Published on October 16, 2012
Posted in: Blog
One of the fundamentals of good franchising for a franchisor is making the right decision over who will control the real estate occupied by the franchisee’s business. The choices are limited but the considerations are varied.
When the premises are to be leased from a third party landlord, the choice is whether the franchisor, or more often an affiliate of the franchisor, will take the head lease and sublet to the franchisee or whether the franchisee will lease directly from the landlord. Hybrids of these choices exist. Often, the choice is limited by the requirement of the landlord.
In some cases, a franchisee will only be permitted to lease the premises directly if the franchisor agrees to indemnify the lessor for a portion of the lease. In other cases, a landlord will require both the franchisor (or its affiliate) and the franchisee to be directly liable for all lease obligations although the franchisor (or its affiliate) is technically the tenant.
Franchisors often decide that they want the franchisee to be the direct tenant because they do not want the potential liability on the lease if the franchisee’s business fails and the franchisor is not in a position to operate the location or re-franchise promptly.
By contrast, some franchisors want to hold head leases as this gives them additional control over the site should they choose to terminate the franchise agreement (and the sublease). This reduces the opportunity for the franchisee to de-identify and stay in possession while a franchisor attempts to enforce its post-term covenants not to compete.
A franchisor is often able to negotiate arrangements with the landlord and its franchisee which permit the franchisee to take the head lease position but which write into the lease for the benefit of the franchisor an obligation on the landlord and franchisee to permit the franchisor to take over the lease if the franchise agreement is terminated or the franchisee is in default of the lease. In that way, the franchisee is principally obligated on the lease but the franchisor has the opportunity to take over the location upon a termination.
Large franchisors with strong brands and track records as tenants are desirable tenants for landlords.

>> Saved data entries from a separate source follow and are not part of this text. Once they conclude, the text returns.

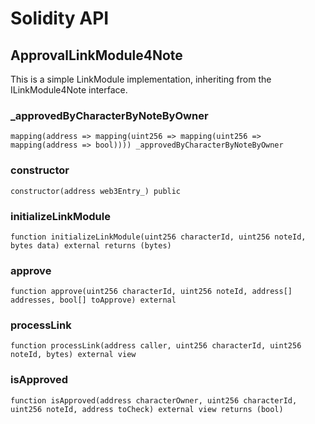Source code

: # Solidity API

## ApprovalLinkModule4Note

This is a simple LinkModule implementation, inheriting from the ILinkModule4Note interface.

### _approvedByCharacterByNoteByOwner

```solidity
mapping(address => mapping(uint256 => mapping(uint256 => mapping(address => bool)))) _approvedByCharacterByNoteByOwner
```

### constructor

```solidity
constructor(address web3Entry_) public
```

### initializeLinkModule

```solidity
function initializeLinkModule(uint256 characterId, uint256 noteId, bytes data) external returns (bytes)
```

### approve

```solidity
function approve(uint256 characterId, uint256 noteId, address[] addresses, bool[] toApprove) external
```

### processLink

```solidity
function processLink(address caller, uint256 characterId, uint256 noteId, bytes) external view
```

### isApproved

```solidity
function isApproved(address characterOwner, uint256 characterId, uint256 noteId, address toCheck) external view returns (bool)
```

Those franchisors may well be able to negotiate lower rents for their leases given their market power as tenants. In those instances, franchisors may choose to sublease (with the landlord’s consent) and mark up the rents paid under the head lease in order to profit from their ability to supply real estate to a franchisee in the form of higher sublease rents.
These are the typical considerations and choices facing franchisors in the design and development of their systems.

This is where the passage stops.